The Bruins were equally impressive in overtime after Derek Dorsett was whistled for interference. The No. 1 power-play unit stayed on the ice for 1:39. The Bruins landed six shots on Lundqvist and went wide with several more.
They moved with purpose. They zipped the puck around to put New York’s penalty-killing box in motion. When shots were available, the Bruins took them.
“I really thought our power did a good job,” Julien said. “We had some good chances. He made some really good saves. The power play doesn’t always score. But as long as it gives you some momentum, I don’t think it’s a discouraging thing. It was just about continuing.

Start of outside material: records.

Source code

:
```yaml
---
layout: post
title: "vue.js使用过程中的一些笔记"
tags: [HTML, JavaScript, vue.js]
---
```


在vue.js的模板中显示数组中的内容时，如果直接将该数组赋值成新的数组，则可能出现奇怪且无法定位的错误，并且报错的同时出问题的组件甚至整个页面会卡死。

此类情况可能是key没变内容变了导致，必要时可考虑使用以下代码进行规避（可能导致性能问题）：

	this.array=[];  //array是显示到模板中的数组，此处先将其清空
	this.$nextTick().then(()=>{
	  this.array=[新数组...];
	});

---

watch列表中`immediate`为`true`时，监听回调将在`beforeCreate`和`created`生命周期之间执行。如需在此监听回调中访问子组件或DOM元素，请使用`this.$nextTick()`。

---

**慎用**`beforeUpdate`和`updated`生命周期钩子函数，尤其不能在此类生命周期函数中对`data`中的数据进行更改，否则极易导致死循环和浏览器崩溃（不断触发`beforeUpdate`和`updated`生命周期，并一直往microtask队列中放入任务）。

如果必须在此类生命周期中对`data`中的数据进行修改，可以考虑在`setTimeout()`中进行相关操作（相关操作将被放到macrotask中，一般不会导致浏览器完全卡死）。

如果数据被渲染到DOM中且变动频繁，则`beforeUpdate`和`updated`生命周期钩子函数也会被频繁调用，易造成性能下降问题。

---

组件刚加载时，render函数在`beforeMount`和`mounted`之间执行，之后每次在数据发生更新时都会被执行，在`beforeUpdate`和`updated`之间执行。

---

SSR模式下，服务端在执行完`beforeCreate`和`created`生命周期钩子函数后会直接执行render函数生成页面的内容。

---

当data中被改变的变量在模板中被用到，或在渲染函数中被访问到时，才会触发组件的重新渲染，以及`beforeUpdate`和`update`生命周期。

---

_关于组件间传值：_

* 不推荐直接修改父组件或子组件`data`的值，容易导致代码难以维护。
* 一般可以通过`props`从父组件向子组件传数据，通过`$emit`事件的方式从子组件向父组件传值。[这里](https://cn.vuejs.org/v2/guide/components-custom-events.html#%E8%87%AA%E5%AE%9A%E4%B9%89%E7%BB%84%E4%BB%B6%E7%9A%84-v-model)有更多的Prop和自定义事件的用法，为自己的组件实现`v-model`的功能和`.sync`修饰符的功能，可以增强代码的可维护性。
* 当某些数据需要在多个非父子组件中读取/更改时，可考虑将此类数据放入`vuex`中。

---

“Our guys after the power play said, ‘Let’s keep taking it to these guys.’ We spent the whole two minutes in their end and had some great chances. But Lundqvist made some big saves at the right time.”
Boychuk shaken up
Johnny Boychuk was rattled in the second period. Taylor Pyatt hit Boychuk from behind, slamming the defenseman face-first into the glass. Boychuk went down and needed several minutes to get to his skates. Boychuk skated off the ice with trainer Don DelNegro at his side. After a moment on the bench, Boychuk retreated to the dressing room. Boychuk returned after several minutes and promptly took a shorthanded shift . . . Jaromir Jagr, a third-liner for the first six games against Toronto, started the second round with Marchand and Bergeron as his linemates. Jagr had been with Chris Kelly and Rich Peverley prior to the switch. Jagr had two shots in 23:11 of ice time. Tyler Seguin had four shots in 15:56 of action.